[AIM OF THE EXERCISE]:
Report how many lines in the records carry the string "векторы", and give no further text.

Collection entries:
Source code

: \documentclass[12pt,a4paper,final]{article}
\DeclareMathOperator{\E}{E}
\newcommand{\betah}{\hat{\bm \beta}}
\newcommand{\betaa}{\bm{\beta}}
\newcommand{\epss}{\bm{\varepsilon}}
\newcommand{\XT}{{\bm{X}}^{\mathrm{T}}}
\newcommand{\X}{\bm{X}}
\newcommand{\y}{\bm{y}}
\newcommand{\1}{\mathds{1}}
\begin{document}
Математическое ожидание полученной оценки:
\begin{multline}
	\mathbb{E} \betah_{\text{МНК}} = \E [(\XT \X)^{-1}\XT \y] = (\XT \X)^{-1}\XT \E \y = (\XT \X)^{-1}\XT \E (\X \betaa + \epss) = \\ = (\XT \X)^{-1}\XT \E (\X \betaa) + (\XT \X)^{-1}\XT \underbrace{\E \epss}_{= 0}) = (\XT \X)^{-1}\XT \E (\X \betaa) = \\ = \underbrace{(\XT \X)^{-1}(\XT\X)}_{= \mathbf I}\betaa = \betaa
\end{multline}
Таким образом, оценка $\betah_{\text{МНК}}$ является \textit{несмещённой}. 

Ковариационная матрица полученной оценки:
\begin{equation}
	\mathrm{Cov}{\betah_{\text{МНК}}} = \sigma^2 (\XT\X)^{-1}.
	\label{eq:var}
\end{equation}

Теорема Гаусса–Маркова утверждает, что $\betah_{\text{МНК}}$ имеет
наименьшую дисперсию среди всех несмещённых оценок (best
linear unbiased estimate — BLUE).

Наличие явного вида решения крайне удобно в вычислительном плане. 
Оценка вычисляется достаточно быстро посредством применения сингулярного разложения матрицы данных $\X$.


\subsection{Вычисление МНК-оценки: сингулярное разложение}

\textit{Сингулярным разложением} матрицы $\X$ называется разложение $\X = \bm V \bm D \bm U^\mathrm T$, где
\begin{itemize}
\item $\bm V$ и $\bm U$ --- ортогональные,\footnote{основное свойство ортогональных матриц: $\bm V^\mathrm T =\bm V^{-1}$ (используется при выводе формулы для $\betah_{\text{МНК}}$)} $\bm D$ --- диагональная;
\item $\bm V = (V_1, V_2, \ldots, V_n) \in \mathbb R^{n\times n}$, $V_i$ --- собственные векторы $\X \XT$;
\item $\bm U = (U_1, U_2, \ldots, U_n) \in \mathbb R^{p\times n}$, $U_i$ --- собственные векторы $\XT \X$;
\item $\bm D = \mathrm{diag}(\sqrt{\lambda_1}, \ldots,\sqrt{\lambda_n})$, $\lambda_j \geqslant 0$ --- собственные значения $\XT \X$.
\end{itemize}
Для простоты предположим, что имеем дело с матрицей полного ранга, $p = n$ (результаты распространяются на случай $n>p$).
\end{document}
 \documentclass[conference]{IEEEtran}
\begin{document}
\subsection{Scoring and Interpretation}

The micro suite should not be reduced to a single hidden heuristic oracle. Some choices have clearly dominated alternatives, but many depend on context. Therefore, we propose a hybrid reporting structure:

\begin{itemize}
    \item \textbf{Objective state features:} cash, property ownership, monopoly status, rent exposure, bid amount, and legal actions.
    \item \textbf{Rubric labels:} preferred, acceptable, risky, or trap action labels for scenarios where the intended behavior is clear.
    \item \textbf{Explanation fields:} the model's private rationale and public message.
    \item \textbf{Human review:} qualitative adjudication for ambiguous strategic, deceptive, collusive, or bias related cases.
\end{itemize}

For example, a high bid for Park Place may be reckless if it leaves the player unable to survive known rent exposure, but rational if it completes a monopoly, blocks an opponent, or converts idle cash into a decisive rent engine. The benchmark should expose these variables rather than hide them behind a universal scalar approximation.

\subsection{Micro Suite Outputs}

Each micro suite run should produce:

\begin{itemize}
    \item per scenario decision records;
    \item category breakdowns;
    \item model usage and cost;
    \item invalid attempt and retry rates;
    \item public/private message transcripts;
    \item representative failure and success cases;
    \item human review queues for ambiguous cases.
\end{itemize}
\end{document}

[EXERCISE RESULT]:
2